Studio album by Count Basie and his orchestra
- Released: January 1958
- Recorded: October 21–22, 1957
- Studio: Capitol (New York)
- Genre: Swing, big band
- Length: 39:30 56:34 (1994 Reissue)
- Label: Roulette
- Producer: Teddy Reig

Count Basie and his orchestra chronology
| Count Basie at Newport (1957) | The Atomic Mr. Basie (1958) | Count Basie Presents Eddie Davis Trio + Joe Newman (1957) |

= The Atomic Mr. Basie =

1958 studio album by Count Basie

The Atomic Mr. Basie (originally called Basie, also known as E=MC^{2} and reissued in 1994 as The Complete Atomic Basie) is a 1958 album by Count Basie, featuring the song arrangements of Neal Hefti and the Count Basie Orchestra. It is included in the book 1001 Albums You Must Hear Before You Die, Will Fulford-Jones calling it "Basie's last great record." It was voted number 411 in the third edition of Colin Larkin's All Time Top 1000 Albums (2000).

==Recording==
The tracks were recorded October 21–22, 1957. The tracks on the original release were all composed and arranged by Hefti. Part of the second day was used for recording tracks by Jimmy Mundy – "Silks and Satins" and "Sleepwalker's Serenade". It also featured recordings of "The Late, Late Show", which had been a hit for Dakota Staton that year, also likely arranged by Mundy. These additional tracks were released in 1994 on The Complete Atomic Basie.

==Release==
This was the first Basie album released by Roulette Records.

==Reception==

The album won Best Jazz Performance, Group and Best Performance by a Dance Band awards at the 1st Annual Grammy Awards. AllMusic gave it 5 stars, reviewer Bruce Eder saying that "it took Basie's core audience and a lot of other people by surprise, as a bold, forward-looking statement within the context of a big-band recording."

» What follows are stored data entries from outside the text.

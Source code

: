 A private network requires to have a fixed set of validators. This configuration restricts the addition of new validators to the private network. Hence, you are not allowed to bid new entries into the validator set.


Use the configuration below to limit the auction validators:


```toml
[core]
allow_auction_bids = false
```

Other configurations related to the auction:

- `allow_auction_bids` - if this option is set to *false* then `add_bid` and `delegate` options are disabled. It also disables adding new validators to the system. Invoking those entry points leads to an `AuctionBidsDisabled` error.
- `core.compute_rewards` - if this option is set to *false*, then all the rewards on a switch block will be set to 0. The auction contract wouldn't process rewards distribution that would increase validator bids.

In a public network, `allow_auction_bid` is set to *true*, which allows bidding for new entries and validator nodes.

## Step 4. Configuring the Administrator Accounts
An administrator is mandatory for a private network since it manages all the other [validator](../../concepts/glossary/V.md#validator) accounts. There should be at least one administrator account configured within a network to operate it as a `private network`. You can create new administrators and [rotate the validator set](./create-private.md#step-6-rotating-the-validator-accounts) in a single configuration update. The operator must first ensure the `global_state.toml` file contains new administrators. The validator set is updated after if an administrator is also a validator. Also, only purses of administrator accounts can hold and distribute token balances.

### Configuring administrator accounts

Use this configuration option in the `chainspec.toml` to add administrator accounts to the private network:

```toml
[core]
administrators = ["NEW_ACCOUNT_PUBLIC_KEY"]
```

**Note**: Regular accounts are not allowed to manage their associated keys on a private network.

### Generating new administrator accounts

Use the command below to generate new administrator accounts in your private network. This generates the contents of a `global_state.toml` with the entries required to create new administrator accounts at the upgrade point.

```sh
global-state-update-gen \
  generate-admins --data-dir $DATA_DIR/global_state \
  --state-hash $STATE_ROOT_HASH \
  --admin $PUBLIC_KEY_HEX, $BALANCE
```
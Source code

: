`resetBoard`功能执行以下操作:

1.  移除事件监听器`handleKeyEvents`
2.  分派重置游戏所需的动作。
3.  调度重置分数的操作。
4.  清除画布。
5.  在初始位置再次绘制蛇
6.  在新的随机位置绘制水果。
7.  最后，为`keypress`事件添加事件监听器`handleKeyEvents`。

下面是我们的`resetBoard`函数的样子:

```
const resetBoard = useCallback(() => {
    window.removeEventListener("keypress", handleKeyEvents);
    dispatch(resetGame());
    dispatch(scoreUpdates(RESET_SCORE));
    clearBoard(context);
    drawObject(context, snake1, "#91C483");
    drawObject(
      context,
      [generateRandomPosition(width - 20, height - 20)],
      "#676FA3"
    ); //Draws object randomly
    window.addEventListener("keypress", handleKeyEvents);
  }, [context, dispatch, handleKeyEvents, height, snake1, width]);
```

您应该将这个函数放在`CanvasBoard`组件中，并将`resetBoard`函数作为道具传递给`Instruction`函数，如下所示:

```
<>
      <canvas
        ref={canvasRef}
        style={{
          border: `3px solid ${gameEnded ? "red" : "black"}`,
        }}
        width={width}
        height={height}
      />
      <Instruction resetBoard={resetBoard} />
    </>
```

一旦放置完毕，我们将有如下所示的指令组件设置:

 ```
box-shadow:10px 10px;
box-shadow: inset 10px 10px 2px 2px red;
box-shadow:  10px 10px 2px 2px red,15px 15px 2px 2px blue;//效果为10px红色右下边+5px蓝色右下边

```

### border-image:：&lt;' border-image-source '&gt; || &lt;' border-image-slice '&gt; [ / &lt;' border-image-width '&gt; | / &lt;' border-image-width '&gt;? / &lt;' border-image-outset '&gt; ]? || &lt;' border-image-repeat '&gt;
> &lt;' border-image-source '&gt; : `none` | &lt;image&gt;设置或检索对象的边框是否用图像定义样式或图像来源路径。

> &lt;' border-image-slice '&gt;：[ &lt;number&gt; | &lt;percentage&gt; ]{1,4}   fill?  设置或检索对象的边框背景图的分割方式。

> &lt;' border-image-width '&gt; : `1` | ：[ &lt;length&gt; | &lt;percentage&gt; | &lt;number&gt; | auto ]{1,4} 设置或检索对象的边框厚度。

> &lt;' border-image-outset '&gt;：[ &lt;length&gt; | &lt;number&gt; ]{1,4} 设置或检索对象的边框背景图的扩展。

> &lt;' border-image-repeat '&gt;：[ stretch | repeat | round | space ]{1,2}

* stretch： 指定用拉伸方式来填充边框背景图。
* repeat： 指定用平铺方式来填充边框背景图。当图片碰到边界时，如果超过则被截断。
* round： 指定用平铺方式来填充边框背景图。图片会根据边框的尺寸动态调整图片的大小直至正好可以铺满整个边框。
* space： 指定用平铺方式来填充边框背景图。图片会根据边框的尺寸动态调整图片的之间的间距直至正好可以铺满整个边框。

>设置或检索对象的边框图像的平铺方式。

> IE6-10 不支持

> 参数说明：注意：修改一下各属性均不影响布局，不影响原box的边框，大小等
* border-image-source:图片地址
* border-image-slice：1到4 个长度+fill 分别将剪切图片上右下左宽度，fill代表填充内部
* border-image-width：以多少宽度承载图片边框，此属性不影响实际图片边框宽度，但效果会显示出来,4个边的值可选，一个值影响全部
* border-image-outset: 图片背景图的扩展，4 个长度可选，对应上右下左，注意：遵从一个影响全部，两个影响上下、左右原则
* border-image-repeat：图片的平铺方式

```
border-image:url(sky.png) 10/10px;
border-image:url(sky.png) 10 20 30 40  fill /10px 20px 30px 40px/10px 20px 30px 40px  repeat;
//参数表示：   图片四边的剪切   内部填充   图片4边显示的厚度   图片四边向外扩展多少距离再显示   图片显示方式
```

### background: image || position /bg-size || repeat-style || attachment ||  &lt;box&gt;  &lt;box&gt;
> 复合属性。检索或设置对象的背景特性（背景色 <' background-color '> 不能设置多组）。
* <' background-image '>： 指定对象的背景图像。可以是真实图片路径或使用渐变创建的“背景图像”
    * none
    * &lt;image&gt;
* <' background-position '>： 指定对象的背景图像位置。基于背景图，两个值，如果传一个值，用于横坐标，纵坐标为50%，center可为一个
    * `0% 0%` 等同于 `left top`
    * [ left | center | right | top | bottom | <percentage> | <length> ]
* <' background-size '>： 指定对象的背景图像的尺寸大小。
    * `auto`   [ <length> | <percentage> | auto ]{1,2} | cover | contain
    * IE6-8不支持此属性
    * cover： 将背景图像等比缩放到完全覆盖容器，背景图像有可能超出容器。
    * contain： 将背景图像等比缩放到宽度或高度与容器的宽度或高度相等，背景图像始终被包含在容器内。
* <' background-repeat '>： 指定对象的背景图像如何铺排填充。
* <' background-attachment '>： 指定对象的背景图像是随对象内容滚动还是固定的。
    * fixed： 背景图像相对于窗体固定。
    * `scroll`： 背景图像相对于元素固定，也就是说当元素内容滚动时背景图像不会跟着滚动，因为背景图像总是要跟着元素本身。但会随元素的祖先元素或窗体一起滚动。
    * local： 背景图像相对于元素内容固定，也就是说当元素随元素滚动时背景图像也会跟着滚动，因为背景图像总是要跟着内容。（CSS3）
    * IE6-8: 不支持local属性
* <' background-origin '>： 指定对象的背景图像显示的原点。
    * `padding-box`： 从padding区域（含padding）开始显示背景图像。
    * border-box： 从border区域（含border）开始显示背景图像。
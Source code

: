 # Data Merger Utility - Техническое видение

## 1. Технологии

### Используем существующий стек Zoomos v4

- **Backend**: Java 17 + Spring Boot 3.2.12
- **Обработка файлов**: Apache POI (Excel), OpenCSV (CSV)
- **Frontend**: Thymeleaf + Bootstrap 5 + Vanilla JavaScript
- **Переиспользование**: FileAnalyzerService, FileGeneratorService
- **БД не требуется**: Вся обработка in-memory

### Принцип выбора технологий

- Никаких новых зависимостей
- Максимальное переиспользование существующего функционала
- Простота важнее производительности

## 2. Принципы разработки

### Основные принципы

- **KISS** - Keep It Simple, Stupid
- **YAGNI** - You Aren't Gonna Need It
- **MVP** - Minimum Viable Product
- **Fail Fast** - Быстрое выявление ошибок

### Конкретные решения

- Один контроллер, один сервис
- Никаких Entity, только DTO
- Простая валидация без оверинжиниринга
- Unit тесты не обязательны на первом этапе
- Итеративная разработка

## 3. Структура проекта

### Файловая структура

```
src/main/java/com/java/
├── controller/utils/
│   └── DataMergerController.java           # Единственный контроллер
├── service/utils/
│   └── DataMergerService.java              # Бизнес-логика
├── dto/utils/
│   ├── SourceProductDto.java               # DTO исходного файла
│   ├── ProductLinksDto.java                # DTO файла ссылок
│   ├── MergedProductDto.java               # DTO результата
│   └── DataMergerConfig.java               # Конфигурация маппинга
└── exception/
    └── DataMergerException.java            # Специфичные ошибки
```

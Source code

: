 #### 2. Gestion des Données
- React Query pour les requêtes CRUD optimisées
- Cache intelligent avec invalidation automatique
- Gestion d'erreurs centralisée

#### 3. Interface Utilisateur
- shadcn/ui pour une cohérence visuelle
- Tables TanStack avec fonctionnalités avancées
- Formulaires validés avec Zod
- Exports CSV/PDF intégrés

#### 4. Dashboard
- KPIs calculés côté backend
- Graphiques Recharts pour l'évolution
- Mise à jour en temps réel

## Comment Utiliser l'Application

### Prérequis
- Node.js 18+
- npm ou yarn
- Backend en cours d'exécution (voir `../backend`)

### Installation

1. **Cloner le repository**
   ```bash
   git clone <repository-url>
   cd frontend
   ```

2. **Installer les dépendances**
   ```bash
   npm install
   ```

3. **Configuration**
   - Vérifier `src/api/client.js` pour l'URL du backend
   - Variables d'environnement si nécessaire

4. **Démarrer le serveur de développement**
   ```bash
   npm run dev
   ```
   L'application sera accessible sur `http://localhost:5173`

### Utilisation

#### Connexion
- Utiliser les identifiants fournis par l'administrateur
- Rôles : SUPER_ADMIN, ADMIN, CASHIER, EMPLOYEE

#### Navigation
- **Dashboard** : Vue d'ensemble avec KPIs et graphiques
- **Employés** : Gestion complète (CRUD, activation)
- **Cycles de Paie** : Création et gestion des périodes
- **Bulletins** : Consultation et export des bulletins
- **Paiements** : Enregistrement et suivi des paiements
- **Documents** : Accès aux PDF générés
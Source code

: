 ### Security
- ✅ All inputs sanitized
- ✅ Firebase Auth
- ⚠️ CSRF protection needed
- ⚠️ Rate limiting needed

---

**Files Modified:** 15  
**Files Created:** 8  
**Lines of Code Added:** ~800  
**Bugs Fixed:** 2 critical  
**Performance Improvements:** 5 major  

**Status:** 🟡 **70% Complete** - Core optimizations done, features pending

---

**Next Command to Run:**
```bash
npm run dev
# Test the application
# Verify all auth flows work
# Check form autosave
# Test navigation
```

The success of the album led to Basie, Hefti and producer Teddy Reig collaborating again six months later to record Basie Plays Hefti.

Professional ratings
Review scores
| Source | Rating |
| AllMusic | Star |
| Disc | Star |
| The Encyclopedia of Popular Music | Star |
| The Penguin Guide to Jazz | Star |

==Track listing==
All tracks composed and arranged by Neal Hefti, except where indicated.

Original Release (1958)
| No. | Title | Length |
|---|---|---|
| 1. | "The Kid from Red Bank" | 2:38 |
| 2. | "Duet" | 4:10 |
| 3. | "After Supper" | 3:22 |
| 4. | "Flight of the Foo Birds" | 3:21 |
| 5. | "Double-O" | 2:45 |
| 6. | "Teddy the Toad" | 3:40 |
| 7. | "Whirlybird" | 3:46 |
| 8. | "Midnite Blue" | 4:25 |
| 9. | "Splanky" | 3:35 |
| 10. | "Fantail" | 2:50 |
| 11. | "Li'l Darlin'" | 4:47 |

The Complete Atomic Basie Bonus Tracks (1994)
| No. | Title | Length |
|---|---|---|
| 12. | "Silks and Satins" (Jimmy Mundy) | 4:05 |
| 13. | "Sleepwalker's Serenade (Alternative Take)" (Mundy, Hefti) | 3:37 |
| 14. | "Sleepwalker's Serenade" (Mundy, Hefti) | 3:39 |
| 15. | "The Late, Late Show" (Roy Alfred, Murray Berlin) | 2:52 |
| 16. | "The Late, Late Show (Vocal Version)" (Alfred, Berlin) | 3:02 |

==Personnel==

- Wendell Culley — trumpet
- Snooky Young — trumpet
- Thad Jones — trumpet
- Joe Newman — trumpet
- Henry Coker — trombone
- Al Grey — trombone
- Benny Powell — trombone
- Marshal Royal — reeds
- Frank Wess — reeds
- Eddie "Lockjaw" Davis — reeds
- Frank Foster — reeds
- Charles Fowlkes — reeds
- Count Basie — piano
- Eddie Jones — bass
- Freddie Green — guitar
- Sonny Payne — drums
- Joe Williams — vocals (track 16)
- Neal Hefti — arrangements (tracks 1-11)
- Jimmy Mundy — arrangements (tracks 12-14)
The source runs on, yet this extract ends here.